## What is expected
In the entries that follow, the first line to write out is the one containing "- Langages: TypeScript, PHP", and the last is the one containing "<aop-logger:config>". Reproduce that stretch exactly, with nothing before or after it.
Source records Start Marker
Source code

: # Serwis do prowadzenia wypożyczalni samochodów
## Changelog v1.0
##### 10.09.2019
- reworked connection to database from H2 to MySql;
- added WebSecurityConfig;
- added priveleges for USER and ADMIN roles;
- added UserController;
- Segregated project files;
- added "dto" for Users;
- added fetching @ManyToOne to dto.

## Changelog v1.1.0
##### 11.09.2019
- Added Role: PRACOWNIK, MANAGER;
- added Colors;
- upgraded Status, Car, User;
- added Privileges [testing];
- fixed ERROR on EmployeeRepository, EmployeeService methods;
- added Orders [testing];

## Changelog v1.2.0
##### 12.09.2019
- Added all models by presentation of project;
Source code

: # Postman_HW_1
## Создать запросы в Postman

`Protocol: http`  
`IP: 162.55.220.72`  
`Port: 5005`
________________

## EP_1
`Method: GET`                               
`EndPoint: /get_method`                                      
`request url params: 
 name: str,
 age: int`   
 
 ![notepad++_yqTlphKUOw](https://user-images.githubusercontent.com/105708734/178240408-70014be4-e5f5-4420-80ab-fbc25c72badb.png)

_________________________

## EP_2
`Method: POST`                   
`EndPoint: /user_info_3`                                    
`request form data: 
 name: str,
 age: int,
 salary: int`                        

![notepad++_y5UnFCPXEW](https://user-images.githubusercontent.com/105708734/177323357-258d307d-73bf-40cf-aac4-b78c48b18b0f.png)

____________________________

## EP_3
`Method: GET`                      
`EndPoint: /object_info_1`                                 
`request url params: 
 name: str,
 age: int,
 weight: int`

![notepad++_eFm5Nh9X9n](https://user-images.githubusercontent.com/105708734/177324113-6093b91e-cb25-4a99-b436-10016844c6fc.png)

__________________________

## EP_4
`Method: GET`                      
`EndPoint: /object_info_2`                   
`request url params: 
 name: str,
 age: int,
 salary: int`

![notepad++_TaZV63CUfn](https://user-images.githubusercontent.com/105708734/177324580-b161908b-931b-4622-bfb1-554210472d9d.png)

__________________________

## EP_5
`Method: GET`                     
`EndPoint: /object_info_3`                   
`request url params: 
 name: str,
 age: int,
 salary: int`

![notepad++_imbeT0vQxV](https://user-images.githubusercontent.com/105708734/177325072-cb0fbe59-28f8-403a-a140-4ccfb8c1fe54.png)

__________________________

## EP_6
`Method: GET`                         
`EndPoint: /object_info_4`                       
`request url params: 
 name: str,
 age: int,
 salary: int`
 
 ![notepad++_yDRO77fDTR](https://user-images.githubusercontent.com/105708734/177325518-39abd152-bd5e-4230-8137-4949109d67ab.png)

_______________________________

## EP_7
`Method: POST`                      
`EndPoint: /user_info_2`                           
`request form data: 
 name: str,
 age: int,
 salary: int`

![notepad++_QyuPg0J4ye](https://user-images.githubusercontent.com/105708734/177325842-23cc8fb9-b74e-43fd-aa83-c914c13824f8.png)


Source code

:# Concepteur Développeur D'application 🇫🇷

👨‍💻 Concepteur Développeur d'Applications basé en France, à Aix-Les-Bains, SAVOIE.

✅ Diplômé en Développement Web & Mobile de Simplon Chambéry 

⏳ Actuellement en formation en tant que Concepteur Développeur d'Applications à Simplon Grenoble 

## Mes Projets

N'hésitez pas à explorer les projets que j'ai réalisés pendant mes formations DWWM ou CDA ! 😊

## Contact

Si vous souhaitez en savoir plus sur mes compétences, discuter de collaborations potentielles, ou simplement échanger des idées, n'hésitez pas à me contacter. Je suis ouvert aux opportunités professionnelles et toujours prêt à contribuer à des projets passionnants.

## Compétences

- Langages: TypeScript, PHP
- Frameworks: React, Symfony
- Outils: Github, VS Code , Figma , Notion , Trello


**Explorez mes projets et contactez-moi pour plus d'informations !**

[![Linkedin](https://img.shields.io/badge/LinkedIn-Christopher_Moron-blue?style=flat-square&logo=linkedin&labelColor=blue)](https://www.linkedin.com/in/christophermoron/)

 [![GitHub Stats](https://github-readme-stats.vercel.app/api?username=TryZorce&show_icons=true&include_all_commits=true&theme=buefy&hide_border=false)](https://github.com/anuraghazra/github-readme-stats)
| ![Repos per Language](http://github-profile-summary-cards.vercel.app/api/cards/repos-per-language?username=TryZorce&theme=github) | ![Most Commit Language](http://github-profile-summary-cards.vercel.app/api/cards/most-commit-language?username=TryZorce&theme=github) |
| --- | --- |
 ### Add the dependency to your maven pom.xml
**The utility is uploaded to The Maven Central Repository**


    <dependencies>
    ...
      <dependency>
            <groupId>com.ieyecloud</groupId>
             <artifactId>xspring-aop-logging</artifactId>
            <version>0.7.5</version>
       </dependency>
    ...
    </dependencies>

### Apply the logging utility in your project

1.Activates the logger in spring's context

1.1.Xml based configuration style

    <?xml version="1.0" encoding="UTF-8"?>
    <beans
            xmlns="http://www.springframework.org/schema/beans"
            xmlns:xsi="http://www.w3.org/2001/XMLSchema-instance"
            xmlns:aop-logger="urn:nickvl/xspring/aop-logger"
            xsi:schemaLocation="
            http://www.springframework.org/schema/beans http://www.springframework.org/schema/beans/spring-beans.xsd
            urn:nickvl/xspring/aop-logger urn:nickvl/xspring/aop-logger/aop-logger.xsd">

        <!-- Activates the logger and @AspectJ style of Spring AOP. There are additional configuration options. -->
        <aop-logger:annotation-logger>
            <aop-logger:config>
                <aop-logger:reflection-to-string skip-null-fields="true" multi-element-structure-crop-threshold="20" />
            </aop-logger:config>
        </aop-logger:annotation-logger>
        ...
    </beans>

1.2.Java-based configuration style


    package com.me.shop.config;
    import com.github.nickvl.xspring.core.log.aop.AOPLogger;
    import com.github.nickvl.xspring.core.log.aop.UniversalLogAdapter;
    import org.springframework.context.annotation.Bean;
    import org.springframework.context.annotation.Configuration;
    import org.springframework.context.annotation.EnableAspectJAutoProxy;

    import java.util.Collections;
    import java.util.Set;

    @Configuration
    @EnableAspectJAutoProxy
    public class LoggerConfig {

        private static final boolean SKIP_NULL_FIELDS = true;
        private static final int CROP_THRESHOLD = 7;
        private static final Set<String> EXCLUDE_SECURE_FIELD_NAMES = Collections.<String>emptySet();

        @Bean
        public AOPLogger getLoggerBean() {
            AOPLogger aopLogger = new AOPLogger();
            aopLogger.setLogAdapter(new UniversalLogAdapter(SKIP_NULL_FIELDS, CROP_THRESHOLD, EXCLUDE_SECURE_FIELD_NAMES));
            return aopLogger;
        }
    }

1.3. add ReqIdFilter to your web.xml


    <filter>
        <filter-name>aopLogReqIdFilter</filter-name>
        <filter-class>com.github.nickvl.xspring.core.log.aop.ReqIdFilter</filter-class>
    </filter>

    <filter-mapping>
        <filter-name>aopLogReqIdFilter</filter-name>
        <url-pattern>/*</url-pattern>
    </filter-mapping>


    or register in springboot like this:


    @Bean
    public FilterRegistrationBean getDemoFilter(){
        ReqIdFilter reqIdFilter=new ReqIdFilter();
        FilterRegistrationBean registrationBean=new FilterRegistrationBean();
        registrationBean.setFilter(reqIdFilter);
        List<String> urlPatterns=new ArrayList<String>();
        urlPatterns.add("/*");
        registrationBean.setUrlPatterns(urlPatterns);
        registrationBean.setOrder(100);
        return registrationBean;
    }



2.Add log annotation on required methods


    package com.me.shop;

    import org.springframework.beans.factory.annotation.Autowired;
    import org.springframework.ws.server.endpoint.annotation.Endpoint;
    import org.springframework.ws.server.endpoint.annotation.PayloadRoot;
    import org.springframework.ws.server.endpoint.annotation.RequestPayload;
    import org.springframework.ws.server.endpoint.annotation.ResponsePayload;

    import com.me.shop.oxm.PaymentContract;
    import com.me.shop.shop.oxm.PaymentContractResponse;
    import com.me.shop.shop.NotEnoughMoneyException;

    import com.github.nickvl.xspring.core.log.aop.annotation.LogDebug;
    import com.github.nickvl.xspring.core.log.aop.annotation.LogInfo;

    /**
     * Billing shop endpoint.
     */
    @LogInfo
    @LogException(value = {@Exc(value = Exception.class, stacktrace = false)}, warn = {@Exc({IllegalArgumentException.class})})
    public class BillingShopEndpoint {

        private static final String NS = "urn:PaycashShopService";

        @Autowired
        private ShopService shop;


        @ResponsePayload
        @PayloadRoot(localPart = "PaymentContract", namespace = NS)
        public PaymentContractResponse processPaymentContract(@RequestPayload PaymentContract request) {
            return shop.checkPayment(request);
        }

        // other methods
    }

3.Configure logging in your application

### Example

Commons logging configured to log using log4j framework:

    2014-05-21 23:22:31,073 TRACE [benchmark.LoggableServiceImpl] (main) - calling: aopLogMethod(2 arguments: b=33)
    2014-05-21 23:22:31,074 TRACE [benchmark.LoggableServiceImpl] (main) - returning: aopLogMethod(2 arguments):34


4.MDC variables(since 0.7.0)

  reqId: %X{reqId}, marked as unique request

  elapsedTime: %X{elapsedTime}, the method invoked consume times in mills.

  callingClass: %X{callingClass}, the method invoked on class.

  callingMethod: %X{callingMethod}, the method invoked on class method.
Source records End Marker
## Answer to this task
- Langages: TypeScript, PHP
- Frameworks: React, Symfony
- Outils: Github, VS Code , Figma , Notion , Trello


**Explorez mes projets et contactez-moi pour plus d'informations !**

[![Linkedin](https://img.shields.io/badge/LinkedIn-Christopher_Moron-blue?style=flat-square&logo=linkedin&labelColor=blue)](https://www.linkedin.com/in/christophermoron/)

 [![GitHub Stats](https://github-readme-stats.vercel.app/api?username=TryZorce&show_icons=true&include_all_commits=true&theme=buefy&hide_border=false)](https://github.com/anuraghazra/github-readme-stats)
| ![Repos per Language](http://github-profile-summary-cards.vercel.app/api/cards/repos-per-language?username=TryZorce&theme=github) | ![Most Commit Language](http://github-profile-summary-cards.vercel.app/api/cards/most-commit-language?username=TryZorce&theme=github) |
| --- | --- |
 ### Add the dependency to your maven pom.xml
**The utility is uploaded to The Maven Central Repository**


    <dependencies>
    ...
      <dependency>
            <groupId>com.ieyecloud</groupId>
             <artifactId>xspring-aop-logging</artifactId>
            <version>0.7.5</version>
       </dependency>
    ...
    </dependencies>

### Apply the logging utility in your project

1.Activates the logger in spring's context

1.1.Xml based configuration style

    <?xml version="1.0" encoding="UTF-8"?>
    <beans
            xmlns="http://www.springframework.org/schema/beans"
            xmlns:xsi="http://www.w3.org/2001/XMLSchema-instance"
            xmlns:aop-logger="urn:nickvl/xspring/aop-logger"
            xsi:schemaLocation="
            http://www.springframework.org/schema/beans http://www.springframework.org/schema/beans/spring-beans.xsd
            urn:nickvl/xspring/aop-logger urn:nickvl/xspring/aop-logger/aop-logger.xsd">

        <!-- Activates the logger and @AspectJ style of Spring AOP. There are additional configuration options. -->
        <aop-logger:annotation-logger>
            <aop-logger:config>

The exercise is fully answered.